*** Opening of INPUT RECORDS ***
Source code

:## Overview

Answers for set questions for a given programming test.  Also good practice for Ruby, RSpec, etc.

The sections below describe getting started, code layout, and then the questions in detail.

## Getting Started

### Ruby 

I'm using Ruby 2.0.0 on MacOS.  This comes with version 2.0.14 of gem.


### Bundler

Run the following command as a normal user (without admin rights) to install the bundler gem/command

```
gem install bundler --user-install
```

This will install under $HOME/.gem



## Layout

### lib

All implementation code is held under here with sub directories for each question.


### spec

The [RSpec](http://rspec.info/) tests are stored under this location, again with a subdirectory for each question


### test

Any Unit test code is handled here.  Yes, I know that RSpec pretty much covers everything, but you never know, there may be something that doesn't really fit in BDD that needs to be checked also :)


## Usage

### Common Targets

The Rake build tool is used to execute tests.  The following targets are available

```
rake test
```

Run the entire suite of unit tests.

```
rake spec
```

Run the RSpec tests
*** Close of INPUT RECORDS ***
TASK STATEMENT
Every record should be given again without alteration.

SOLVED PROBLEM
Source code

:## Overview

Answers for set questions for a given programming test.  Also good practice for Ruby, RSpec, etc.

The sections below describe getting started, code layout, and then the questions in detail.

## Getting Started

### Ruby 

I'm using Ruby 2.0.0 on MacOS.  This comes with version 2.0.14 of gem.


### Bundler

Run the following command as a normal user (without admin rights) to install the bundler gem/command

```
gem install bundler --user-install
```

This will install under $HOME/.gem



## Layout

### lib

All implementation code is held under here with sub directories for each question.


### spec

The [RSpec](http://rspec.info/) tests are stored under this location, again with a subdirectory for each question


### test

Any Unit test code is handled here.  Yes, I know that RSpec pretty much covers everything, but you never know, there may be something that doesn't really fit in BDD that needs to be checked also :)


## Usage

### Common Targets

The Rake build tool is used to execute tests.  The following targets are available

```
rake test
```

Run the entire suite of unit tests.

```
rake spec
```

Run the RSpec tests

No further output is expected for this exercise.